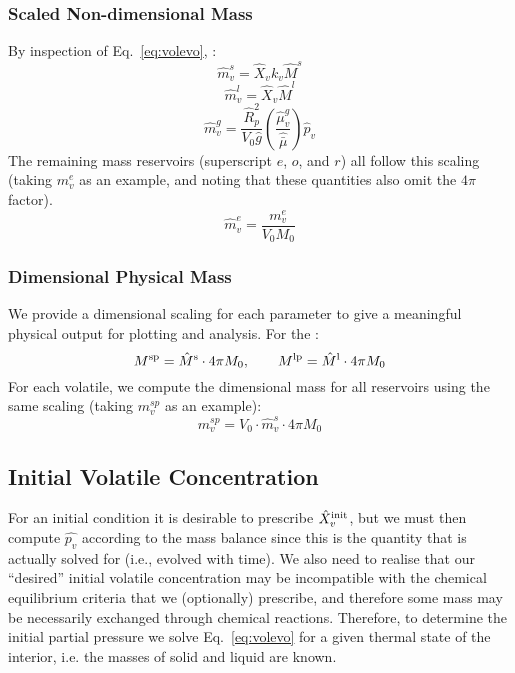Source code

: \subsubsection{Scaled Non-dimensional Mass}
By inspection of Eq.~\ref{eq:volevo}, :
\begin{equation}
\hat{m}_v^s = \hat{X}_v k_v \hat{M}^s
\end{equation}
\begin{equation}
\hat{m}_v^l = \hat{X}_v \hat{M}^l
\end{equation}
\begin{equation}
\hat{m}_v^g = \frac{\hat{R}_p^2}{V_0 \hat{g}} \left( \frac{\hat{\mu}_v^g}{\hat{\bar{\mu}}} \right) \hat{p}_v
\end{equation}
The remaining mass reservoirs (superscript $e$, $o$, and $r$) all follow this scaling (taking $m_v^e$ as an example, and noting that these quantities also omit the $4 \pi$ factor).
\begin{equation}
\hat{m}_v^e = \frac{m_v^e}{V_0 M_0}
\end{equation}
\subsubsection{Dimensional Physical Mass}
We provide a dimensional scaling for each parameter to give a meaningful physical output for plotting and analysis.  For the :
\begin{equation}
M^{\rm sp} = \hat{M}^{\rm s} \cdot 4 \pi M_0, \qquad M^{\rm lp} = \hat{M}^{\rm l} \cdot 4 \pi M_0
\end{equation}
For each volatile, we compute the dimensional mass for all reservoirs using the same scaling (taking $m_v^{sp}$ as an example):
\begin{equation}
m_v^{sp} = V_0 \cdot \hat{m}_v^s \cdot 4 \pi M_0
\end{equation}
\subsection{Initial Volatile Concentration}
For an initial condition it is desirable to prescribe $\hat{X}_v^{\rm init}$, but we must then compute $\hat{p_v}$ according to the mass balance since this is the quantity that is actually solved for (i.e., evolved with time).  We also need to realise that our ``desired'' initial volatile concentration may be incompatible with the chemical equilibrium criteria that we (optionally) prescribe, and therefore some mass may be necessarily exchanged through chemical reactions.  Therefore, to determine the initial partial pressure we solve Eq.~\ref{eq:volevo} for a given thermal state of the interior, i.e. the masses of solid and liquid are known.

^^^^^^^^

EXERCISE PROMPT »
Without including any pictures, please restate all the records exactly.

SOLUTION FOR THIS TASK »
Source code

: \subsubsection{Scaled Non-dimensional Mass}
By inspection of Eq.~\ref{eq:volevo}, :
\begin{equation}
\hat{m}_v^s = \hat{X}_v k_v \hat{M}^s
\end{equation}
\begin{equation}
\hat{m}_v^l = \hat{X}_v \hat{M}^l
\end{equation}
\begin{equation}
\hat{m}_v^g = \frac{\hat{R}_p^2}{V_0 \hat{g}} \left( \frac{\hat{\mu}_v^g}{\hat{\bar{\mu}}} \right) \hat{p}_v
\end{equation}
The remaining mass reservoirs (superscript $e$, $o$, and $r$) all follow this scaling (taking $m_v^e$ as an example, and noting that these quantities also omit the $4 \pi$ factor).
\begin{equation}
\hat{m}_v^e = \frac{m_v^e}{V_0 M_0}
\end{equation}
\subsubsection{Dimensional Physical Mass}
We provide a dimensional scaling for each parameter to give a meaningful physical output for plotting and analysis.  For the :
\begin{equation}
M^{\rm sp} = \hat{M}^{\rm s} \cdot 4 \pi M_0, \qquad M^{\rm lp} = \hat{M}^{\rm l} \cdot 4 \pi M_0
\end{equation}
For each volatile, we compute the dimensional mass for all reservoirs using the same scaling (taking $m_v^{sp}$ as an example):
\begin{equation}
m_v^{sp} = V_0 \cdot \hat{m}_v^s \cdot 4 \pi M_0
\end{equation}
\subsection{Initial Volatile Concentration}
For an initial condition it is desirable to prescribe $\hat{X}_v^{\rm init}$, but we must then compute $\hat{p_v}$ according to the mass balance since this is the quantity that is actually solved for (i.e., evolved with time).  We also need to realise that our ``desired'' initial volatile concentration may be incompatible with the chemical equilibrium criteria that we (optionally) prescribe, and therefore some mass may be necessarily exchanged through chemical reactions.  Therefore, to determine the initial partial pressure we solve Eq.~\ref{eq:volevo} for a given thermal state of the interior, i.e. the masses of solid and liquid are known.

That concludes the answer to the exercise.